● **WHAT THE EXERCISE ASKS**
Search each line below for the word "commit" and list those that contain it.

[Start of section]

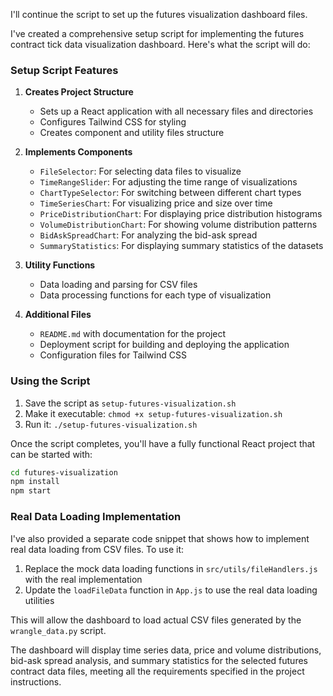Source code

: I'll continue the script to set up the futures visualization dashboard files.

I've created a comprehensive setup script for implementing the futures contract tick data visualization dashboard. Here's what the script will do:

### Setup Script Features

1. **Creates Project Structure**
   - Sets up a React application with all necessary files and directories
   - Configures Tailwind CSS for styling
   - Creates component and utility files structure

2. **Implements Components**
   - `FileSelector`: For selecting data files to visualize
   - `TimeRangeSlider`: For adjusting the time range of visualizations
   - `ChartTypeSelector`: For switching between different chart types
   - `TimeSeriesChart`: For visualizing price and size over time
   - `PriceDistributionChart`: For displaying price distribution histograms
   - `VolumeDistributionChart`: For showing volume distribution patterns
   - `BidAskSpreadChart`: For analyzing the bid-ask spread
   - `SummaryStatistics`: For displaying summary statistics of the datasets

3. **Utility Functions**
   - Data loading and parsing for CSV files
   - Data processing functions for each type of visualization

4. **Additional Files**
   - `README.md` with documentation for the project
   - Deployment script for building and deploying the application
   - Configuration files for Tailwind CSS

### Using the Script

1. Save the script as `setup-futures-visualization.sh`
2. Make it executable: `chmod +x setup-futures-visualization.sh`
3. Run it: `./setup-futures-visualization.sh`

Once the script completes, you'll have a fully functional React project that can be started with:

```bash
cd futures-visualization
npm install
npm start
```

### Real Data Loading Implementation

I've also provided a separate code snippet that shows how to implement real data loading from CSV files. To use it:

1. Replace the mock data loading functions in `src/utils/fileHandlers.js` with the real implementation
2. Update the `loadFileData` function in `App.js` to use the real data loading utilities

This will allow the dashboard to load actual CSV files generated by the `wrangle_data.py` script.

The dashboard will display time series data, price and volume distributions, bid-ask spread analysis, and summary statistics for the selected futures contract data files, meeting all the requirements specified in the project instructions.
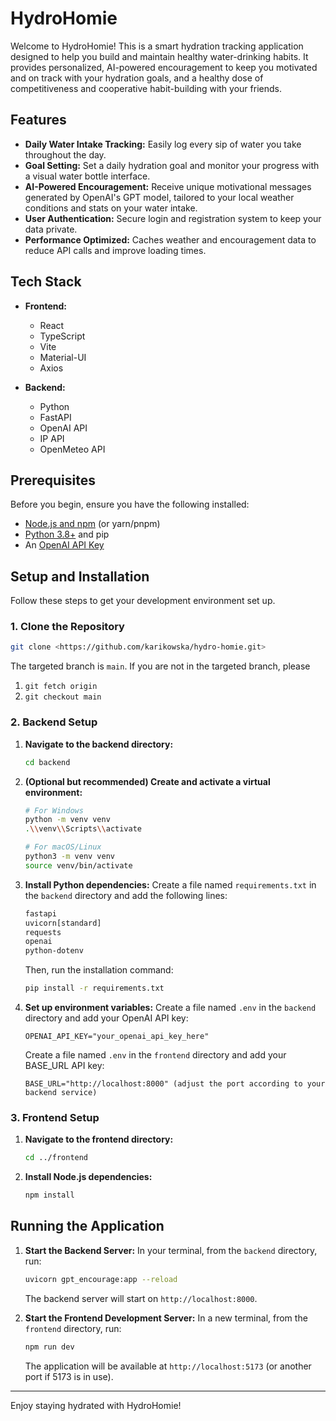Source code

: # HydroHomie

Welcome to HydroHomie! This is a smart hydration tracking application designed to help you build and maintain healthy water-drinking habits. It provides personalized, AI-powered encouragement to keep you motivated and on track with your hydration goals, and a healthy dose of competitiveness and cooperative habit-building with your friends.

## Features

- **Daily Water Intake Tracking:** Easily log every sip of water you take throughout the day.
- **Goal Setting:** Set a daily hydration goal and monitor your progress with a visual water bottle interface.
- **AI-Powered Encouragement:** Receive unique motivational messages generated by OpenAI's GPT model, tailored to your local weather conditions and stats on your water intake.
- **User Authentication:** Secure login and registration system to keep your data private.
- **Performance Optimized:** Caches weather and encouragement data to reduce API calls and improve loading times.

## Tech Stack

- **Frontend:**
  - React
  - TypeScript
  - Vite
  - Material-UI
  - Axios

- **Backend:**
  - Python
  - FastAPI
  - OpenAI API
  - IP API
  - OpenMeteo API

## Prerequisites

Before you begin, ensure you have the following installed:
- [Node.js and npm](https://nodejs.org/) (or yarn/pnpm)
- [Python 3.8+](https://www.python.org/downloads/) and pip
- An [OpenAI API Key](https://platform.openai.com/account/api-keys)

## Setup and Installation

Follow these steps to get your development environment set up.

### 1. Clone the Repository

```bash
git clone <https://github.com/karikowska/hydro-homie.git>
```

The targeted branch is ```main```. If you are not in the targeted branch, please 
1. ```git fetch origin```
2. ```git checkout main```

### 2. Backend Setup

1.  **Navigate to the backend directory:**
    ```bash
    cd backend
    ```

2.  **(Optional but recommended) Create and activate a virtual environment:**
    ```bash
    # For Windows
    python -m venv venv
    .\\venv\\Scripts\\activate

    # For macOS/Linux
    python3 -m venv venv
    source venv/bin/activate
    ```

3.  **Install Python dependencies:**
    Create a file named `requirements.txt` in the `backend` directory and add the following lines:
    ```txt
    fastapi
    uvicorn[standard]
    requests
    openai
    python-dotenv
    ```
    Then, run the installation command:
    ```bash
    pip install -r requirements.txt
    ```

4.  **Set up environment variables:**
    Create a file named `.env` in the `backend` directory and add your OpenAI API key:
    ```
    OPENAI_API_KEY="your_openai_api_key_here"
    ```

    Create a file named `.env` in the `frontend` directory and add your BASE_URL API key:
    ```
    BASE_URL="http://localhost:8000" (adjust the port according to your backend service)
    ```

### 3. Frontend Setup

1.  **Navigate to the frontend directory:**
    ```bash
    cd ../frontend
    ```

2.  **Install Node.js dependencies:**
    ```bash
    npm install
    ```

## Running the Application

1.  **Start the Backend Server:**
    In your terminal, from the `backend` directory, run:
    ```bash
    uvicorn gpt_encourage:app --reload
    ```
    The backend server will start on `http://localhost:8000`.

2.  **Start the Frontend Development Server:**
    In a new terminal, from the `frontend` directory, run:
    ```bash
    npm run dev
    ```
    The application will be available at `http://localhost:5173` (or another port if 5173 is in use).

---

Enjoy staying hydrated with HydroHomie!
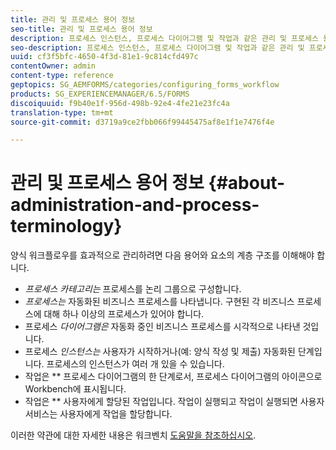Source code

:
 ```yaml
---
title: 관리 및 프로세스 용어 정보
seo-title: 관리 및 프로세스 용어 정보
description: 프로세스 인스턴스, 프로세스 다이어그램 및 작업과 같은 관리 및 프로세스 용어에 대해 알아봅니다.
seo-description: 프로세스 인스턴스, 프로세스 다이어그램 및 작업과 같은 관리 및 프로세스 용어에 대해 알아봅니다.
uuid: cf3f5bfc-4650-4f3d-81e1-9c814cfd497c
contentOwner: admin
content-type: reference
geptopics: SG_AEMFORMS/categories/configuring_forms_workflow
products: SG_EXPERIENCEMANAGER/6.5/FORMS
discoiquuid: f9b40e1f-956d-498b-92e4-4fe21e23fc4a
translation-type: tm+mt
source-git-commit: d3719a9ce2fbb066f99445475af8e1f1e7476f4e

---
```



# 관리 및 프로세스 용어 정보 {#about-administration-and-process-terminology}

양식 워크플로우를 효과적으로 관리하려면 다음 용어와 요소의 계층 구조를 이해해야 합니다.

* *프로세스 카테고리는* 프로세스를 논리 그룹으로 구성합니다.
* *프로세스는* 자동화된 비즈니스 프로세스를 나타냅니다. 구현된 각 비즈니스 프로세스에 대해 하나 이상의 프로세스가 있어야 합니다.
* 프로세스 *다이어그램은* 자동화 중인 비즈니스 프로세스를 시각적으로 나타낸 것입니다.
* 프로세스 *인스턴스는* 사용자가 시작하거나(예: 양식 작성 및 제출) 자동화된 단계입니다. 프로세스의 인스턴스가 여러 개 있을 수 있습니다.
* 작업은 ** 프로세스 다이어그램의 한 단계로서, 프로세스 다이어그램의 아이콘으로 Workbench에 표시됩니다.
* 작업은 ** 사용자에게 할당된 작업입니다. 작업이 실행되고 작업이 실행되면 사용자 서비스는 사용자에게 작업을 할당합니다.

이러한 약관에 대한 자세한 내용은 워크벤치 [도움말을 참조하십시오](https://www.adobe.com/go/learn_aemforms_workbench_63).
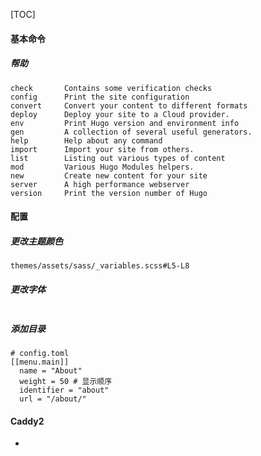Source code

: [TOC]

#### 基本命令

##### 帮助

```
check       Contains some verification checks
config      Print the site configuration
convert     Convert your content to different formats
deploy      Deploy your site to a Cloud provider.
env         Print Hugo version and environment info
gen         A collection of several useful generators.
help        Help about any command
import      Import your site from others.
list        Listing out various types of content
mod         Various Hugo Modules helpers.
new         Create new content for your site
server      A high performance webserver
version     Print the version number of Hugo
```



#### 配置

##### 更改主题颜色  

```shell
themes/assets/sass/_variables.scss#L5-L8
```

##### 更改字体

```shell

```

##### 添加目录

```shell
# config.toml
[[menu.main]]
  name = "About"
  weight = 50 # 显示顺序
  identifier = "about"
  url = "/about/"
```

#### Caddy2

* 

  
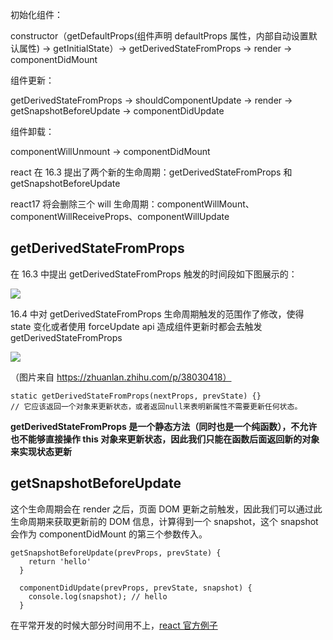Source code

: 初始化组件：

constructor（getDefaultProps(组件声明 defaultProps 属性，内部自动设置默认属性) -> getInitialState）-> getDerivedStateFromProps -> render -> componentDidMount

组件更新：

getDerivedStateFromProps -> shouldComponentUpdate -> render -> getSnapshotBeforeUpdate -> componentDidUpdate

组件卸载：

componentWillUnmount -> componentDidMount

react 在 16.3 提出了两个新的生命周期：getDerivedStateFromProps 和 getSnapshotBeforeUpdate

react17 将会删除三个 will 生命周期：componentWillMount、componentWillReceiveProps、componentWillUpdate

## getDerivedStateFromProps

在 16.3 中提出 getDerivedStateFromProps 触发的时间段如下图展示的：

![](https://user-gold-cdn.xitu.io/2018/4/30/16315978796bdf77?imageView2/0/w/1280/h/960/format/webp/ignore-error/1)

16.4 中对 getDerivedStateFromProps 生命周期触发的范围作了修改，使得 state 变化或者使用 forceUpdate api 造成组件更新时都会去触发 getDerivedStateFromProps

![](https://pic1.zhimg.com/80/v2-930c5299db442e73dbb1d2f9c92310d4_hd.jpg)

（图片来自 https://zhuanlan.zhihu.com/p/38030418）

```
static getDerivedStateFromProps(nextProps, prevState) {}
// 它应该返回一个对象来更新状态，或者返回null来表明新属性不需要更新任何状态。
```

**getDerivedStateFromProps 是一个静态方法（同时也是一个纯函数），不允许也不能够直接操作 this 对象来更新状态，因此我们只能在函数后面返回新的对象来实现状态更新**

## getSnapshotBeforeUpdate

这个生命周期会在 render 之后，页面 DOM 更新之前触发，因此我们可以通过此生命周期来获取更新前的 DOM 信息，计算得到一个 snapshot，这个 snapshot 会作为 componentDidMount 的第三个参数传入。

```
getSnapshotBeforeUpdate(prevProps, prevState) {
    return 'hello'
  }

  componentDidUpdate(prevProps, prevState, snapshot) {
    console.log(snapshot); // hello
  }
```

在平常开发的时候大部分时间用不上，[react 官方例子](https://react.docschina.org/docs/react-component.html#getsnapshotbeforeupdate)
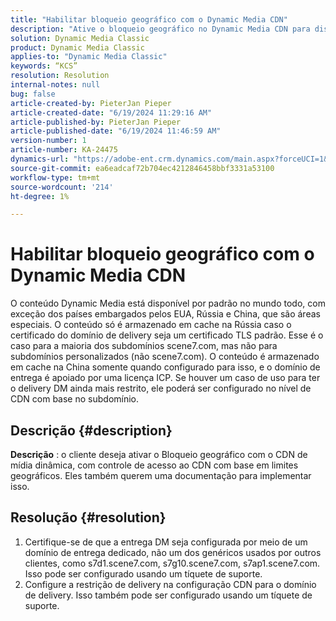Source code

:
 ```yaml
---
title: "Habilitar bloqueio geográfico com o Dynamic Media CDN"
description: "Ative o bloqueio geográfico no Dynamic Media CDN para disponibilizar URLs apenas em determinados países"
solution: Dynamic Media Classic
product: Dynamic Media Classic
applies-to: "Dynamic Media Classic"
keywords: “KCS”
resolution: Resolution
internal-notes: null
bug: false
article-created-by: PieterJan Pieper
article-created-date: "6/19/2024 11:29:16 AM"
article-published-by: PieterJan Pieper
article-published-date: "6/19/2024 11:46:59 AM"
version-number: 1
article-number: KA-24475
dynamics-url: "https://adobe-ent.crm.dynamics.com/main.aspx?forceUCI=1&pagetype=entityrecord&etn=knowledgearticle&id=1695c325-2f2e-ef11-840a-000d3a5b439f"
source-git-commit: ea6eadcaf72b704ec4212846458bbf3331a53100
workflow-type: tm+mt
source-wordcount: '214'
ht-degree: 1%

---
```


# Habilitar bloqueio geográfico com o Dynamic Media CDN


O conteúdo Dynamic Media está disponível por padrão no mundo todo, com exceção dos países embargados pelos EUA, Rússia e China, que são áreas especiais. O conteúdo só é armazenado em cache na Rússia caso o certificado do domínio de delivery seja um certificado TLS padrão. Esse é o caso para a maioria dos subdomínios scene7.com, mas não para subdomínios personalizados (não scene7.com). O conteúdo é armazenado em cache na China somente quando configurado para isso, e o domínio de entrega é apoiado por uma licença ICP.
Se houver um caso de uso para ter o delivery DM ainda mais restrito, ele poderá ser configurado no nível de CDN com base no subdomínio.

## Descrição {#description}

<b>Descrição</b> : o cliente deseja ativar o Bloqueio geográfico com o CDN de mídia dinâmica, com controle de acesso ao CDN com base em limites geográficos. Eles também querem uma documentação para implementar isso.

## Resolução {#resolution}


1) Certifique-se de que a entrega DM seja configurada por meio de um domínio de entrega dedicado, não um dos genéricos usados por outros clientes, como s7d1.scene7.com, s7g10.scene7.com, s7ap1.scene7.com. Isso pode ser configurado usando um tíquete de suporte.
2) Configure a restrição de delivery na configuração CDN para o domínio de delivery. Isso também pode ser configurado usando um tíquete de suporte.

[End of section]

● **TASK SOLUTION**
source-git-commit: d3719a9ce2fbb066f99445475af8e1f1e7476f4e
source-git-commit: ea6eadcaf72b704ec4212846458bbf3331a53100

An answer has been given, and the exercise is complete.